Italianization (Italian: Italianizzazione; Croatian: talijanizacija; Slovene: poitaljančevanje; German: Italianisierung; Greek: Ιταλοποίηση) is the spread of Italian culture, people, or language, either by integration or assimilation.
It is most known for a process organized by the Kingdom of Italy to force cultural and ethnic assimilation, primarily, of the native populations living in the former Austro-Hungarian territories that were transferred to Italy after World War I in exchange for Italy having joined the Triple Entente in 1915. This process was conducted during the period of Fascist rule between 1922 and 1943.
Regions and populations affected [ edit ]

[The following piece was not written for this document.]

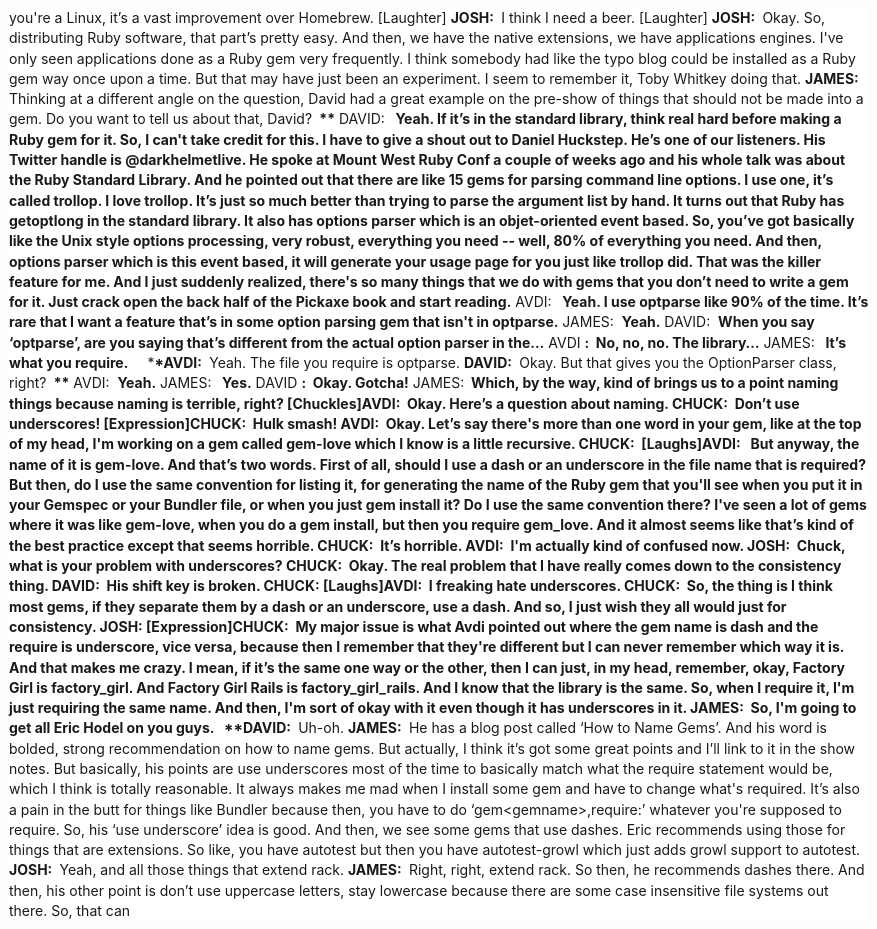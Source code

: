 you're a Linux, it’s a vast improvement over Homebrew. [Laughter] **JOSH:&nbsp;** I think I need a beer. [Laughter] **JOSH:&nbsp;** Okay. So, distributing Ruby software, that part’s pretty easy. And then, we have the native extensions, we have applications engines. I've only seen applications done as a Ruby gem very frequently. I think somebody had like the typo blog could be installed as a Ruby gem way once upon a time. But that may have just been an experiment. I seem to remember it, Toby Whitkey doing that. **JAMES:&nbsp;** Thinking at a different angle on the question, David had a great example on the pre-show of things that should not be made into a gem. Do you want to tell us about that, David? **&nbsp;\*\*** DAVID: **&nbsp; Yeah. If it’s in the standard library, think real hard before making a Ruby gem for it. So, I can't take credit for this. I have to give a shout out to Daniel Huckstep. He’s one of our listeners. His Twitter handle is @darkhelmetlive. He spoke at Mount West Ruby Conf a couple of weeks ago and his whole talk was about the Ruby Standard Library. And he pointed out that there are like 15 gems for parsing command line options. I use one, it’s called trollop. I love trollop. It’s just so much better than trying to parse the argument list by hand. It turns out that Ruby has getoptlong in the standard library. It also has options parser which is an objet-oriented event based. So, you’ve got basically like the Unix style options processing, very robust, everything you need -- well, 80% of everything you need. And then, options parser which is this event based, it will generate your usage page for you just like trollop did. That was the killer feature for me. And I just suddenly realized, there's so many things that we do with gems that you don’t need to write a gem for it. Just crack open the back half of the Pickaxe book and start reading.** AVDI: **&nbsp; Yeah. I use optparse like 90% of the time. It’s rare that I want a feature that’s in some option parsing gem that isn't in optparse.** JAMES:&nbsp; **Yeah.** DAVID:&nbsp; **When you say ‘optparse’, are you saying that’s different from the actual option parser in the…** AVDI **:&nbsp; No, no, no. The library…** JAMES: **&nbsp; It’s what you require.&nbsp;** &nbsp;&nbsp; \***\*AVDI:&nbsp;** Yeah. The file you require is optparse. **DAVID:&nbsp;** Okay. But that gives you the OptionParser class, right? **&nbsp;\*\*** AVDI:&nbsp; **Yeah.** JAMES: **&nbsp; Yes.** DAVID **:&nbsp; Okay. Gotcha!** JAMES:**&nbsp; Which, by the way, kind of brings us to a point naming things because naming is terrible, right? [Chuckles]**AVDI:&nbsp; **Okay. Here’s a question about naming.** CHUCK:**&nbsp; Don’t use underscores! [Expression]**CHUCK:&nbsp; **Hulk smash!** AVDI:&nbsp; **Okay. Let’s say there's more than one word in your gem, like at the top of my head, I'm working on a gem called gem-love which I know is a little recursive.** CHUCK:**&nbsp; [Laughs]**AVDI: **&nbsp; But anyway, the name of it is gem-love. And that’s two words. First of all, should I use a dash or an underscore in the file name that is required? But then, do I use the same convention for listing it, for generating the name of the Ruby gem that you'll see when you put it in your Gemspec or your Bundler file, or when you just gem install it? Do I use the same convention there? I've seen a lot of gems where it was like gem-love, when you do a gem install, but then you require gem_love. And it almost seems like that’s kind of the best practice except that seems horrible.** CHUCK:&nbsp; **It’s horrible.** AVDI:&nbsp; **I'm actually kind of confused now.** JOSH:&nbsp; **Chuck, what is your problem with underscores?** CHUCK:&nbsp; **Okay. The real problem that I have really comes down to the consistency thing.** DAVID:&nbsp; **His shift key is broken.** CHUCK:&nbsp;**[Laughs]**AVDI:&nbsp; **I freaking hate underscores.** CHUCK:&nbsp; **So, the thing is I think most gems, if they separate them by a dash or an underscore, use a dash. And so, I just wish they all would just for consistency.** JOSH:&nbsp;**[Expression]**CHUCK:&nbsp; **My major issue is what Avdi pointed out where the gem name is dash and the require is underscore, vice versa, because then I remember that they're different but I can never remember which way it is. And that makes me crazy. I mean, if it’s the same one way or the other, then I can just, in my head, remember, okay, Factory Girl is factory_girl. And Factory Girl Rails is factory_girl_rails. And I know that the library is the same. So, when I require it, I'm just requiring the same name. And then, I'm sort of okay with it even though it has underscores in it.** JAMES:&nbsp; **So, I'm going to get all Eric Hodel on you guys.** &nbsp; \***\*DAVID:&nbsp;** Uh-oh. **JAMES:&nbsp;** He has a blog post called ‘How to Name Gems’. And his word is bolded, strong recommendation on how to name gems. But actually, I think it’s got some great points and I’ll link to it in the show notes. But basically, his points are use underscores most of the time to basically match what the require statement would be, which I think is totally reasonable. It always makes me mad when I install some gem and have to change what's required. It’s also a pain in the butt for things like Bundler because then, you have to do ‘gem\<gemname\>,require:’ whatever you're supposed to require. So, his ‘use underscore’ idea is good. And then, we see some gems that use dashes. Eric recommends using those for things that are extensions. So like, you have autotest but then you have autotest-growl which just adds growl support to autotest. **JOSH:&nbsp;** Yeah, and all those things that extend rack. **JAMES:&nbsp;** Right, right, extend rack. So then, he recommends dashes there. And then, his other point is don’t use uppercase letters, stay lowercase because there are some case insensitive file systems out there. So, that can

Between 1922 and the beginning of World War II, the affected people were the German-speaking and Ladin-speaking populations of Trentino-Alto Adige, and Slovenes and Croats in the Julian March. The program was later extended to areas annexed during World War II, affecting Slovenes in the Province of Ljubljana, and Croats in Gorski Kotar and coastal Dalmatia, Greeks in the Ionian islands and, to a lesser extent, to the French- and Arpitan-speaking regions of the western Alps (such as the Aosta valley). On the other hand, the island of Sardinia underwent cultural and linguistic Italianization starting from an earlier period.
Istria, Julian March and Dalmatia [ edit ]

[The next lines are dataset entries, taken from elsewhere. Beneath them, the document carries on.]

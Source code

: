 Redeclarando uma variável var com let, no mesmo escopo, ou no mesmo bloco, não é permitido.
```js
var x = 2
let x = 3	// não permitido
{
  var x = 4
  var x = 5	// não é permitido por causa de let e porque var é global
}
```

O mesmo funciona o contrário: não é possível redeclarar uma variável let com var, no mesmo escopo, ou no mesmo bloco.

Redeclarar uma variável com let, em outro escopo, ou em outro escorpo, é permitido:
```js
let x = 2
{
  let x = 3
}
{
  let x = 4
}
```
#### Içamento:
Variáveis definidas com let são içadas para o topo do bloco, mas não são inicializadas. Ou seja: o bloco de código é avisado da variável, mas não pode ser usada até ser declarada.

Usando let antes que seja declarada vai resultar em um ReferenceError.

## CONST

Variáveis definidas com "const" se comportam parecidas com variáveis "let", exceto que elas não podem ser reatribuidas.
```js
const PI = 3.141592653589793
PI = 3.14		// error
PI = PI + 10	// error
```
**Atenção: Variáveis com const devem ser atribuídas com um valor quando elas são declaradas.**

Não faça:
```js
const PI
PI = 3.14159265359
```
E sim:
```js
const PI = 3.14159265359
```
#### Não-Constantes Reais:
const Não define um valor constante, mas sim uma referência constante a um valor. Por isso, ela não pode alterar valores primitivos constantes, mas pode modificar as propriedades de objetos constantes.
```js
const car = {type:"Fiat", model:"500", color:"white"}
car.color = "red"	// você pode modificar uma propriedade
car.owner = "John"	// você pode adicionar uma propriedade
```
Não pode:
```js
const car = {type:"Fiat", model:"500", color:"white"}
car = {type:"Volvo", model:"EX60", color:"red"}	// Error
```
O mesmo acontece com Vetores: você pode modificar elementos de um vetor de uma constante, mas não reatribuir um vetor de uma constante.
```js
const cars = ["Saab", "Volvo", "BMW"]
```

The former Austrian Littoral (later renamed the Julian March) was occupied by the Italian Army after the Armistice with Austria. Following the annexation of the March by Italy, 400 cultural, sporting (for example Sokol), youth, social and professional Slavic organizations, and libraries ("reading rooms"), three political parties, 31 newspapers and journals, and 300 co-operatives and financial institutions had been forbidden, and specifically so later with the Law on Associations (1925), the Law on Public Demonstrations (1926) and the Law on Public Order (1926), the closure of the classical lyceum in Pazin, of the high school in Volosko (1918), the closure of the 488 Slovene and Croat primary schools followed.

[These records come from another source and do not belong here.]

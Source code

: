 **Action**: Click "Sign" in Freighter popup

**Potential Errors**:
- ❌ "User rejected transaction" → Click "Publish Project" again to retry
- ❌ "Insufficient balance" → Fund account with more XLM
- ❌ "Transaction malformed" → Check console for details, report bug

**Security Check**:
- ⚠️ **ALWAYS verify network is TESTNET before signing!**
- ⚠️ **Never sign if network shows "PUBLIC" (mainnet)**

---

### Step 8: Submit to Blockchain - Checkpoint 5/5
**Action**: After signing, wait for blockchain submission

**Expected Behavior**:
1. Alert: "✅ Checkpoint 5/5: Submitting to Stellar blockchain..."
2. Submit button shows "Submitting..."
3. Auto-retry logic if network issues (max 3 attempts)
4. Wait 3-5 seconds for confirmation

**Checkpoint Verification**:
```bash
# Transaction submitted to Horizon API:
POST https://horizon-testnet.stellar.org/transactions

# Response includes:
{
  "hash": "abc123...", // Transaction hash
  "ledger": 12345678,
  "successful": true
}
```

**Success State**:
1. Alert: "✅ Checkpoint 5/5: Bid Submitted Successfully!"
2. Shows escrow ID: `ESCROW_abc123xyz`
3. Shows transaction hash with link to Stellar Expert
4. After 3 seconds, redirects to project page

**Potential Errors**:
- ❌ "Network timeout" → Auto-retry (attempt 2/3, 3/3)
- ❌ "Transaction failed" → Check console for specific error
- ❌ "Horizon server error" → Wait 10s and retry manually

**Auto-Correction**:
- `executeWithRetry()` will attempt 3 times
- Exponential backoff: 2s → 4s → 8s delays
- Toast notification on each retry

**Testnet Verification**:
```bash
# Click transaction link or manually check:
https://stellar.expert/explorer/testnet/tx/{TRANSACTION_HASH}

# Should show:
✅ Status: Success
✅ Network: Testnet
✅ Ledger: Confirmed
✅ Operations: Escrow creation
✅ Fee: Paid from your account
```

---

The period of violent persecution of Slovenes in Trieste began with riots in 13 April 1920, which were organized as a retaliation for the assault on the Italian occupying troops by the local Croatian population in the 11 July Split incident. Many Slovene-owned shops and buildings were destroyed during the riots, which culminated in the burning down of the Narodni dom ("National House"), the community hall of the Triestine Slovenes, by a group of Italian Fascists, led by Francesco Giunta. Benito Mussolini praised this action as a "masterpiece of the Triestine fascism". Two years later he became prime minister of Italy.
In September 1920, Mussolini said:
When dealing with such a race as Slavic - inferior and barbaric - we must not pursue the carrot, but the stick policy. We should not be afraid of new victims. The Italian border should run across the Brenner Pass, Monte Nevoso and the Dinaric Alps. I would say we can easily sacrifice 500,000 barbaric Slavs for 50,000 Italians.
Italian teachers were assigned to schools and the use of Croatian and Slovene languages in the administration and in the courts restricted. After March 1923 these languages were prohibited in administration, and after October 1925 in law courts, as well. In 1923, in the context of the organic school reform prepared by the fascist minister Giovanni Gentile, teaching in languages different from Italian was abolished. In the Julian March this meant the end of teaching in Croatian and Slovenian. However, in Šušnjevica (it: Valdarsa) the use of Istro-Rumanian language was allowed after 1923.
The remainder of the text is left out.